For him, 'Lasya', emerges shadowy and iridescent with the flooding waters. The waters, so intensely and irrevocably fused together with what we see as the epitome of civilisation - the city.
"But what, really, is a city without the life-force of each of its inhabitants? The film, then, is a celebration of the heroic ability of human beings to keep struggling against monstrous forces. This movie is about a women's ability to celebrate life by enduring and prevailing -- not only over all kinds of violence, but, more importantly, over the bitterness and cynicism they carry within themselves," says Singh.
'The Song of Scorpions', one of Irrfan Khan's unreleased films, which also stars major Iranian-French actor Golshifteh Farahani will soon be released in a limited number of cinemas in major Indian cities before finding a home on an OTT platform, besides being released in France later this summer.
Singh, who had convinced Khan to do a solo performance on stage based on Fyodor Dostoevsky's 'Notes from the Underground', directed by him, which would have been the actor's first appearance on stage post passing out from the National School of Drama (NSD) almost 30 years ago, says, "He was exhilarated at the thought of returning to theatre again. The Underground Man introduces himself with the words, 'I am a sick man... I am a spiteful man. I am an unpleasant man...' You can see why this character would excite both Irrfan and me so passionately. It gave an actor like Irrfan the chance to start with no real sense of character, but simply with impulses. He could go in contradictory directions, sing or scream or both together. He could reflect, wander away. At every turn, he was sure to find no single answer for the mystery of this character."
Recalling that he was all set to do a third movie with Khan after the actor told him that though he kept casting him in his films, all his movies were essentially women-centric. "That's when I told him that we will work together in a film with a male protagonist. Except, he likes to dress up as a woman. Irrfan burst out laughing and said, "Only you could bring me these challenges. When do we start?""
All set to start writing scripts for two films to be directed by him based on award winning writer Marie N' Diaye's novel 'Three Strong Women', Singh smiles that what excites him most about this project is the fact that it will allow him to go to Africa, where he was born and lived till his teenage years. While the first of the two French language films will be set in contemporary Paris, the other will find a home in Senegal.

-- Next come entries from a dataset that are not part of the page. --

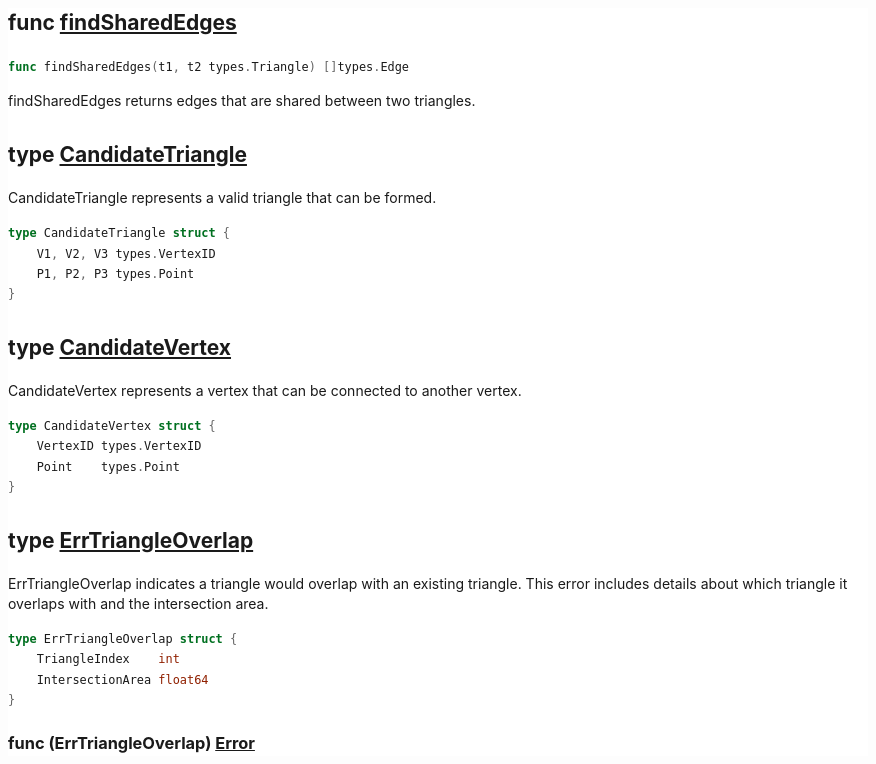 <a name="findSharedEdges"></a>
## func [findSharedEdges](<https://github.com/iceisfun/gomesh/blob/master/mesh/overlap.go#L246>)

```go
func findSharedEdges(t1, t2 types.Triangle) []types.Edge
```

findSharedEdges returns edges that are shared between two triangles.

<a name="CandidateTriangle"></a>
## type [CandidateTriangle](<https://github.com/iceisfun/gomesh/blob/master/mesh/candidates.go#L18-L21>)

CandidateTriangle represents a valid triangle that can be formed.

```go
type CandidateTriangle struct {
    V1, V2, V3 types.VertexID
    P1, P2, P3 types.Point
}
```

<a name="CandidateVertex"></a>
## type [CandidateVertex](<https://github.com/iceisfun/gomesh/blob/master/mesh/candidates.go#L12-L15>)

CandidateVertex represents a vertex that can be connected to another vertex.

```go
type CandidateVertex struct {
    VertexID types.VertexID
    Point    types.Point
}
```

<a name="ErrTriangleOverlap"></a>
## type [ErrTriangleOverlap](<https://github.com/iceisfun/gomesh/blob/master/mesh/errors.go#L36-L39>)

ErrTriangleOverlap indicates a triangle would overlap with an existing triangle. This error includes details about which triangle it overlaps with and the intersection area.

```go
type ErrTriangleOverlap struct {
    TriangleIndex    int
    IntersectionArea float64
}
```

<a name="ErrTriangleOverlap.Error"></a>
### func \(ErrTriangleOverlap\) [Error](<https://github.com/iceisfun/gomesh/blob/master/mesh/errors.go#L41>)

"These stories were about the life that could have been mine if I had continued to live in Africa. Also, the women Marie N'Diaye has written about in this novel reflect, in so many ways those in my earlier films. But, more than that, they also suggest paths in my work that I have not taken as yet."
For someone who believes in coming to the set extremely well-prepared when it comes to constructing shots, in a way that accidents that ignite a frame are encouraged. And those that do not carry a creative charge, dropped, relates closely to Stanislavski's phrase: "To begin from oneself or to leave oneself."
"I could say that I begin from myself as my works up to now have all circled around the themes of 'refugee' and 'exile'.
But it's obviously impossible to see the expanse of these themes without taking leave of oneself. I'm constantly returning, constantly departing.
It's literally a journey, then, my method, if one could call it that. It's more a way of life. The journey is into the unknown --- 'Qissa', for instance, started with an unexpected meeting with an elder from my family who told me of his nightmare. At the time of the partition, when his village was attacked, the women of the village, including his wife and daughter, threw themselves into the village well. Even after all these years, he dreams every night of his daughter waiting for him in the well. That was beginning of that film. 'The Song of Scorpions' was a dream that I kept having after I first heard about the gruesome rape of a young woman on a bus in Delhi. I was haunted by the tragedy and the dream and I understood that there was only one way I could drive it out of me."